Key Concepts and Formulas

• Modulus of a Complex Number: For a complex number $z = x+iy$, its modulus is denoted by $|z|$ and is calculated as $|z| = \sqrt{x^2+y^2}$. Geometrically, $|z-c|=r$ represents all complex numbers $z$ that lie on a circle centered at $c$ with radius $r$ in the complex plane.
• Complex Conjugate: The conjugate of $z = x+iy$ is $\bar{z} = x-iy$. An important property is that $\operatorname{Re}(z) = \operatorname{Re}(\bar{z})$. Also, for any complex number $Z$, $|Z|^2 = Z\bar{Z}$.
• Division of Complex Numbers: To find the real or imaginary part of a quotient $\frac{z_1}{z_2}$, it is common practice to multiply the numerator and denominator by the conjugate of the denominator: $\frac{z_1}{z_2} = \frac{z_1 \overline{z_2}}{z_2 \overline{z_2}} = \frac{z_1 \overline{z_2}}{|z_2|^2}$.

Step-by-Step Solution

Step 1: Substitute to simplify the given conditions.

To simplify the repeated expression $z+2$, we introduce a new complex variable: $w = z+2$ We rewrite the given conditions in terms of $w$. This makes the algebra easier to handle.

1. The condition $|z+2|=1$ becomes: $|w|=1$ Let $w = a+ib$, where $a = \operatorname{Re}(w)$ and $b = \operatorname{Im}(w)$. Then: $a^2+b^2=1 \quad \text{(Equation 1)}$

2. For the condition $\operatorname{Im}\left(\frac{z+1}{z+2}\right)=\frac{1}{5}$, we express $z+1$ in terms of $w$. Since $w = z+2$, we have $z = w-2$. Substituting $z=w-2$ into $z+1$: $z+1 = (w-2)+1 = w-1$ So, the second condition becomes: $\operatorname{Im}\left(\frac{w-1}{w}\right)=\frac{1}{5}$

Step 2: Evaluate the imaginary part of $\frac{w-1}{w}$.

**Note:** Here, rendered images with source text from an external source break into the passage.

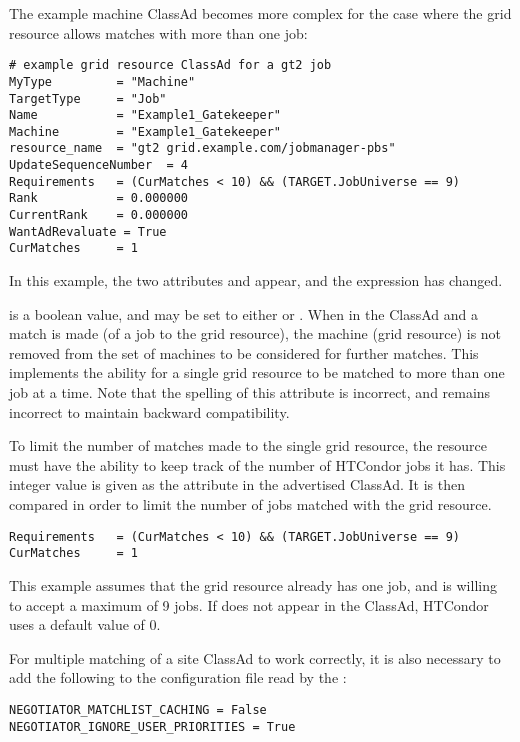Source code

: The example machine ClassAd becomes more complex
for the case where the grid resource allows matches with more
than one job:
\footnotesize
\begin{verbatim}
# example grid resource ClassAd for a gt2 job
MyType         = "Machine"
TargetType     = "Job"
Name           = "Example1_Gatekeeper"
Machine        = "Example1_Gatekeeper"
resource_name  = "gt2 grid.example.com/jobmanager-pbs"
UpdateSequenceNumber  = 4
Requirements   = (CurMatches < 10) && (TARGET.JobUniverse == 9)
Rank           = 0.000000
CurrentRank    = 0.000000
WantAdRevaluate = True
CurMatches     = 1
\end{verbatim}
\normalsize

In this example, the two attributes 
and  appear, and the 
expression has changed.

 is a boolean value, and may be set to
either  or .
When  in the ClassAd and a match is made (of a job
to the grid resource), the machine (grid resource)
is not removed from the set of machines to be considered for
further matches.
This implements the ability for a single grid resource to
be matched to more than one job at a time.
Note that the spelling of this attribute is incorrect,
and remains incorrect to maintain backward compatibility.

To limit the number of matches made to the single grid resource,
the resource must have the ability to keep track of the number 
of HTCondor jobs it has.
This integer value is given as the  attribute
in the advertised ClassAd.
It is then compared in order to limit the number of jobs matched
with the grid resource.
\footnotesize
\begin{verbatim}
Requirements   = (CurMatches < 10) && (TARGET.JobUniverse == 9)
CurMatches     = 1
\end{verbatim}
\normalsize

This example assumes that the grid resource already has
one job, and is willing to accept a maximum of 9 jobs.
If  does not appear in the ClassAd,
HTCondor uses a default value of 0.

For multiple matching of a site ClassAd to work correctly,
it is also necessary to add the following to the configuration file
read by the :

\begin{verbatim}
NEGOTIATOR_MATCHLIST_CACHING = False
NEGOTIATOR_IGNORE_USER_PRIORITIES = True
\end{verbatim}

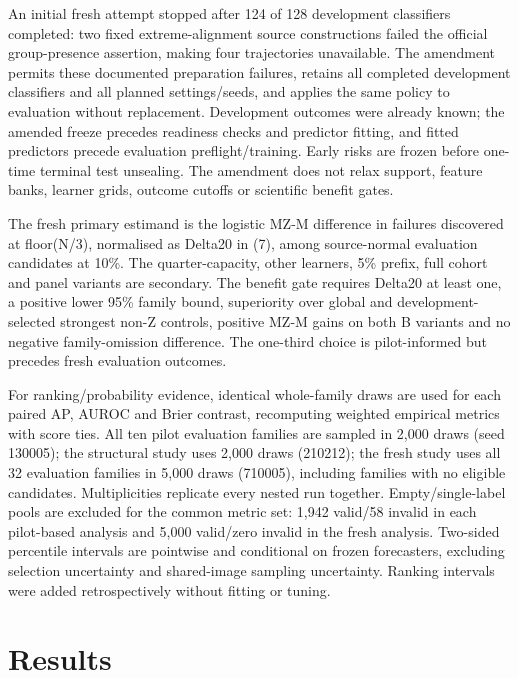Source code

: An initial fresh attempt stopped after 124 of 128 development classifiers completed: two fixed extreme-alignment source constructions failed the official group-presence assertion, making four trajectories unavailable. The amendment permits these documented preparation failures, retains all completed development classifiers and all planned settings/seeds, and applies the same policy to evaluation without replacement. Development outcomes were already known; the amended freeze precedes readiness checks and predictor fitting, and fitted predictors precede evaluation preflight/training. Early risks are frozen before one-time terminal test unsealing. The amendment does not relax support, feature banks, learner grids, outcome cutoffs or scientific benefit gates.

The fresh primary estimand is the logistic MZ-M difference in failures discovered at floor(N/3), normalised as Delta20 in (7), among source-normal evaluation candidates at 10\%. The quarter-capacity, other learners, 5\% prefix, full cohort and panel variants are secondary. The benefit gate requires Delta20 at least one, a positive lower 95\% family bound, superiority over global and development-selected strongest non-Z controls, positive MZ-M gains on both B variants and no negative family-omission difference. The one-third choice is pilot-informed but precedes fresh evaluation outcomes.

For ranking/probability evidence, identical whole-family draws are used for each paired AP, AUROC and Brier contrast, recomputing weighted empirical metrics with score ties. All ten pilot evaluation families are sampled in 2,000 draws (seed 130005); the structural study uses 2,000 draws (210212); the fresh study uses all 32 evaluation families in 5,000 draws (710005), including families with no eligible candidates. Multiplicities replicate every nested run together. Empty/single-label pools are excluded for the common metric set: 1,942 valid/58 invalid in each pilot-based analysis and 5,000 valid/zero invalid in the fresh analysis. Two-sided percentile intervals are pointwise and conditional on frozen forecasters, excluding selection uncertainty and shared-image sampling uncertainty. Ranking intervals were added retrospectively without fitting or tuning.

\section{Results}
\label{sec:results}
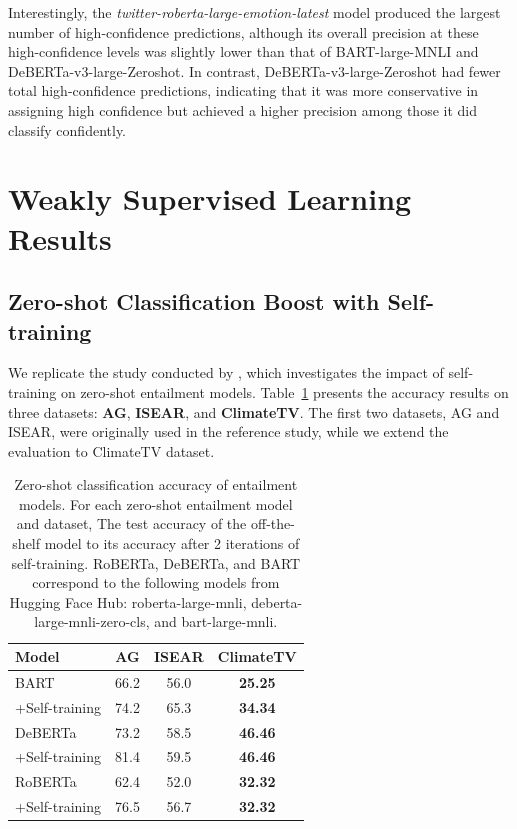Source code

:Interestingly, the \emph{twitter-roberta-large-emotion-latest} model produced the largest number of high-confidence predictions, although its overall precision at these high-confidence levels was slightly lower than that of BART-large-MNLI and DeBERTa-v3-large-Zeroshot. In contrast, DeBERTa-v3-large-Zeroshot had fewer total high-confidence predictions, indicating that it was more conservative in assigning high confidence but achieved a higher precision among those it did classify confidently.



\section{Weakly Supervised Learning Results}
\subsection{Zero-shot Classification Boost with Self-training}

We replicate the study conducted by \cite{gera_zero-shot_2022}, which investigates the impact of self-training on zero-shot entailment models. Table~\ref{tab:zero_shot} presents the accuracy results on three datasets: \textbf{AG}, \textbf{ISEAR}, and \textbf{ClimateTV}. The first two datasets, AG and ISEAR, were originally used in the reference study, while we extend the evaluation to ClimateTV dataset.

\begin{table}[h]
    \centering
    \begin{tabular}{lccc}
        \toprule
        Model & AG  & ISEAR & ClimateTV \\
        \midrule
        BART & 66.2 & 56.0 & \textbf{25.25} \\
        +Self-training & 74.2 & 65.3 & \textbf{34.34} \\
        \midrule
        DeBERTa & 73.2 & 58.5 & \textbf{46.46} \\
        +Self-training & 81.4 & 59.5 & \textbf{46.46} \\
        \midrule
        RoBERTa & 62.4 & 52.0 & \textbf{32.32} \\
        +Self-training & 76.5 & 56.7 & \textbf{32.32} \\
        \bottomrule
    \end{tabular}
    \caption{Zero-shot classification accuracy of entailment models. For each zero-shot entailment model and dataset, The test accuracy of the off-the-shelf model to its accuracy after 2 iterations of self-training. RoBERTa, DeBERTa, and BART correspond to the following models from Hugging Face Hub: roberta-large-mnli, deberta-large-mnli-zero-cls, and bart-large-mnli.}
    \label{tab:zero_shot}
\end{table}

Substitute $w = a+ib$ into the expression: $\frac{w-1}{w} = \frac{(a+ib)-1}{a+ib} = \frac{(a-1)+ib}{a+ib}$ Rationalize the denominator by multiplying the numerator and denominator by the conjugate of the denominator, $\bar{w} = a-ib$: $\frac{((a-1)+ib)(a-ib)}{(a+ib)(a-ib)} = \frac{(a-1)a - i(a-1)b + iab + b^2}{a^2+b^2}$ Using Equation 1, $a^2+b^2=1$, the denominator simplifies to 1: $= \frac{a^2-a - iab + ib + iab + b^2}{1}$ Combine the real and imaginary terms: $= (a^2+b^2-a) + i(b)$ Substitute $a^2+b^2=1$: $= (1-a) + ib$ The imaginary part of $\frac{w-1}{w}$ is $b$.

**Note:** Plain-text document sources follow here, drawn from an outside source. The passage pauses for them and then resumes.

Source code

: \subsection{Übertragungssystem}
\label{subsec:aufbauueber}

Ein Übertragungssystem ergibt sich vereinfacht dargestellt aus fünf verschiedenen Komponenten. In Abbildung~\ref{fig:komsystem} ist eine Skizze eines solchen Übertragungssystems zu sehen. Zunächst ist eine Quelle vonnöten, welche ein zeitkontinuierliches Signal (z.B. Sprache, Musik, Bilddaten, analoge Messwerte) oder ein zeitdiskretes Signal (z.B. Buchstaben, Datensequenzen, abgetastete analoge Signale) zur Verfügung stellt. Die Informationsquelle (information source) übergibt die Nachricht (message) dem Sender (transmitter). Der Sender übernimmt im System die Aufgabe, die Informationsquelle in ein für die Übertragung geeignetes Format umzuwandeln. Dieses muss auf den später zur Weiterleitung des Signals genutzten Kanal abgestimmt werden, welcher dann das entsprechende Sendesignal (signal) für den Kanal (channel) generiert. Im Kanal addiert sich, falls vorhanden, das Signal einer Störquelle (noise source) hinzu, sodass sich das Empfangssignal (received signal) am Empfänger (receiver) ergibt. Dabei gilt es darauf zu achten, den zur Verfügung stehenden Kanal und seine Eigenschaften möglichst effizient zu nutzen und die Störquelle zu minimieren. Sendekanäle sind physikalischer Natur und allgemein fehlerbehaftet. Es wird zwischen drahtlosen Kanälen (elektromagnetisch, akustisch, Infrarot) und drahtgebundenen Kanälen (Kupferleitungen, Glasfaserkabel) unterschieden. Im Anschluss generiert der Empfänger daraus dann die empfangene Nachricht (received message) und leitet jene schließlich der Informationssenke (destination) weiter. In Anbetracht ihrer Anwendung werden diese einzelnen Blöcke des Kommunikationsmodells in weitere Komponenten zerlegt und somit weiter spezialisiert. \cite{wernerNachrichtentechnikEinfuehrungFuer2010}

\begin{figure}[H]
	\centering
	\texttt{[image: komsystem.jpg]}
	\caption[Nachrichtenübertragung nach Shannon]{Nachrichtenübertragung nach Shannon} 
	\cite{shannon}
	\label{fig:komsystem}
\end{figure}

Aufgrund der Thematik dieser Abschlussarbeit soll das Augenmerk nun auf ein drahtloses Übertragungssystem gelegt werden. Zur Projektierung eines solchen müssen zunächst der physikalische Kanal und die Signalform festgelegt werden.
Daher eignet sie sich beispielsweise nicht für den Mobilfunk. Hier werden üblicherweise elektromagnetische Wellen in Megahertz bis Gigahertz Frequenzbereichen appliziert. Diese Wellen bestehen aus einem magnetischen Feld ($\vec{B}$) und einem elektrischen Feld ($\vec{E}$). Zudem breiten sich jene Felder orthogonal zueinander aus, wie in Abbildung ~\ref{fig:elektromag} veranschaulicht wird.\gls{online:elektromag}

Step 3: Determine the value of $b$ from the given imaginary part.

From the second condition, $\operatorname{Im}\left(\frac{w-1}{w}\right)=\frac{1}{5}$, and since we found that $\operatorname{Im}\left(\frac{w-1}{w}\right) = b$: $b = \frac{1}{5}$

Step 4: Find the value of $a$ using the equation $|w|=1$.

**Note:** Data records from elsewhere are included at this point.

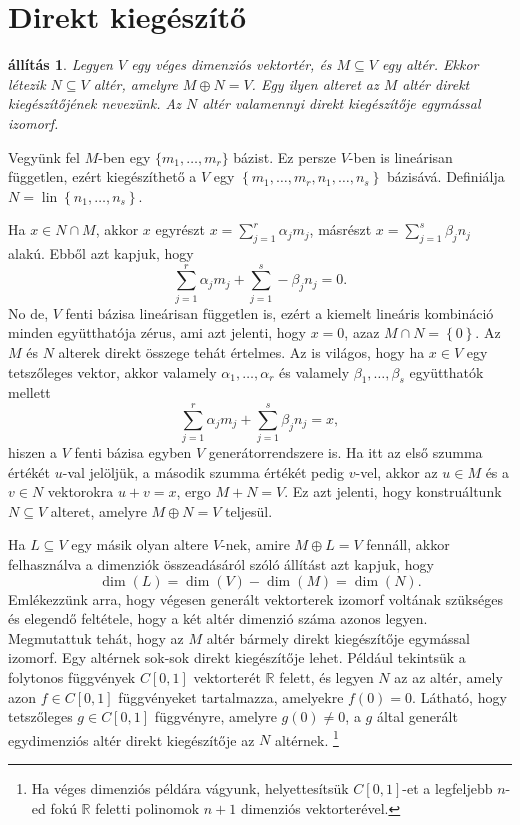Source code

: \documentclass[a4paper, showtrims]{memoir}
\makeatletter
\renewenvironment{proof}[1][\proofname]
    {\par\pushQED{\qed}%
    \normalfont \topsep6\p@\@plus6\p@\relax
    \trivlist
    \item[\hskip\labelsep
        \itshape
    #1\@addpunct{:}]\ignorespaces}
    {\popQED\endtrivlist\@endpefalse}
\theoremstyle{plain}
\newtheorem{proposition}{állítás}[chapter]
\theoremstyle{remark}
\theoremstyle{definition}
\DeclareMathOperator{\lin}{lin}
\makeatother
\begin{document}
\section{Direkt kiegészítő}
\begin{proposition}
	Legyen $V$ egy véges dimenziós vektortér, és $M\subseteq V$ egy altér.
	Ekkor létezik $N\subseteq V$ altér,
	amelyre $M\oplus N=V$.
	Egy ilyen alteret az $M$ altér \emph{direkt kiegészítőjének} nevezünk.
	Az $N$ altér valamennyi direkt kiegészítője egymással izomorf.
\end{proposition}
\begin{proof}
    Vegyünk fel $M$-ben egy $\{m_1,\ldots,m_r\}$ bázist.
    Ez persze $V$-ben is lineárisan független, 
    ezért kiegészíthető a $V$ egy $\left\{ m_1,\ldots,m_r,n_1,\ldots,n_s \right\}$ bázisává.
    Definiálja $N=\lin\left\{ n_1,\ldots,n_s \right\}$.
    
    Ha $x\in N\cap M$, akkor $x$ egyrészt $x=\sum_{j=1}^r\alpha_jm_j$, 
    másrészt $x=\sum_{j=1}^s\beta_jn_j$ alakú.
    Ebből azt kapjuk, hogy
    \[
        \sum_{j=1}^r\alpha_jm_j+\sum_{j=1}^s-\beta_jn_j=0.
    \]
    No de, $V$ fenti bázisa lineárisan független is,
    ezért a kiemelt lineáris kombináció minden együtthatója zérus, ami azt jelenti, hogy $x=0$,
    azaz $M\cap N=\left\{ 0 \right\}$.
    Az $M$ és $N$ alterek direkt összege tehát értelmes.
    Az is világos, hogy ha $x\in V$ egy tetszőleges vektor, akkor valamely $\alpha_1,\ldots,\alpha_r$ és valamely $\beta_1,\ldots,\beta_s$ együtthatók mellett
    \[
        \sum_{j=1}^r\alpha_jm_j+\sum_{j=1}^s\beta_jn_j=x,
    \]
    hiszen a $V$ fenti bázisa egyben $V$ generátorrendszere is.
    Ha itt az első szumma értékét $u$-val jelöljük, a második szumma értékét pedig $v$-vel,
    akkor az $u\in M$ és a $v\in N$ vektorokra $u+v=x$,
    ergo $M+N=V$.
    Ez azt jelenti, hogy konstruáltunk $N\subseteq V$ alteret, amelyre $M\oplus N=V$ teljesül.

    Ha $L\subseteq V$ egy másik olyan altere $V$-nek, amire $M\oplus L=V$ fennáll,
    akkor felhasználva a dimenziók összeadásáról szóló állítást azt kapjuk, hogy
    \[
        \dim(L)=\dim(V)-\dim(M)=\dim(N).
    \]
    Emlékezzünk arra, hogy végesen generált vektorterek izomorf voltának szükséges és elegendő feltétele, hogy a két altér dimenzió száma  azonos legyen.
    Megmutattuk tehát, hogy az $M$ altér bármely direkt kiegészítője egymással izomorf.
\end{proof}
Egy altérnek sok-sok direkt kiegészítője lehet.
Például tekintsük a folytonos függvények $C\left[ 0,1 \right]$ vektorterét $\mathbb{R}$ felett,
és legyen $N$ az az altér, amely azon $f\in C\left[ 0,1 \right]$ függvényeket tartalmazza,
amelyekre $f\left( 0 \right)=0$.
Látható, hogy tetszőleges $g\in C\left[ 0,1 \right]$ függvényre, amelyre $g\left( 0 \right)\neq 0$,
a $g$ által generált egydimenziós altér direkt kiegészítője az $N$ altérnek.%
\footnote{
	Ha véges dimenziós példára vágyunk,
	helyettesítsük $C\left[ 0,1 \right]$-et a legfeljebb $n$-ed fokú
	$\mathbb{R}$ feletti polinomok $n+1$ dimenziós vektorterével.
}
\end{document}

Using Equation 1, $a^2+b^2=1$, and the value of $b$: $a^2 + \left(\frac{1}{5}\right)^2 = 1$ $a^2 + \frac{1}{25} = 1$ $a^2 = 1 - \frac{1}{25} = \frac{24}{25}$ $a = \pm \sqrt{\frac{24}{25}} = \pm \frac{\sqrt{24}}{\sqrt{25}} = \pm \frac{2\sqrt{6}}{5}$

Step 5: Calculate $|\operatorname{Re}(\overline{z+2})|$.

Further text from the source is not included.